California Capital Access Program
The California Capital Access Program for Small Businesses ('CalCAP') was established by legislation enacted in 1994. The program assists small businesses in obtaining loans through participating financial institutions. For eligible businesses, CalCAP matches loss reserve account premiums paid by borrowers and lenders on loans. The participating financial institutions are entirely liable for loan losses, which can be reimbursed through each lender's CalCAP loan loss reserve fund. CalCAP has been highly successful in encouraging the public and private sectors to work together to increase access to capital for small businesses.
Increasing Loan Volume: For calendar year 2002, the program experienced a 57% increase in the number of loans generated. A total of 538 loans (the second highest number of loans in the program's history), totaling approximately $39 million, were made to California small business owners.
From the program's inception on March 23, 1994 through December 31, 2002, 3,530 loans have been originated under the program, totaling approximately $484 million for small businesses located throughout California.
Strong Leverage Ratio of Public Funds to Private Lending: For 2002, CPCFA's matching contribution to the participating financial institutions' loss reserve accounts was $1,698,106. Overall, CPCFA's total contribution to the program is $20,768,447, which equals a leverage ratio of 1:23 of CPCFA dollars to private financial institution dollars loaned to small businesses.
Historical Claims Against Loss Reserve Accounts Low: From program inception through December 31, 2002, participating financial institutions have made 302 claims for reimbursement totaling approximately $38 million (7.9% of the combined loan portfolio). Approximately $8 million has been recovered by lenders and reimbursed to their loss reserve accounts.
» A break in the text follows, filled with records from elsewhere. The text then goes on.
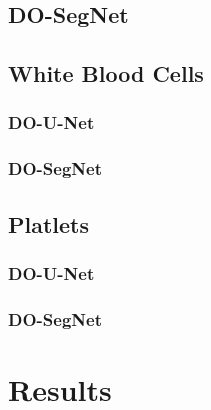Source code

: \subsection{DO-SegNet}

\subsection{White Blood Cells}
\subsubsection{DO-U-Net}
\subsubsection{DO-SegNet}


\subsection{Platlets}
\subsubsection{DO-U-Net}
\subsubsection{DO-SegNet}


\section{Results}
\vspace{0.2in}
\hspace*{0.16in}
Loss Reserve Balances Sufficient: In Line With Historical Claim Levels: As of December 31, 2002, the combined loss reserve balance of the program's lenders totaled approximately $13.1 million. The combined outstanding loans, as reported by program lenders for that same period, totaled approximately $173 million. This results in a ratio of approximately 7.6% of loss reserve funds to outstanding loans, which is sufficient compared to historical claim levels.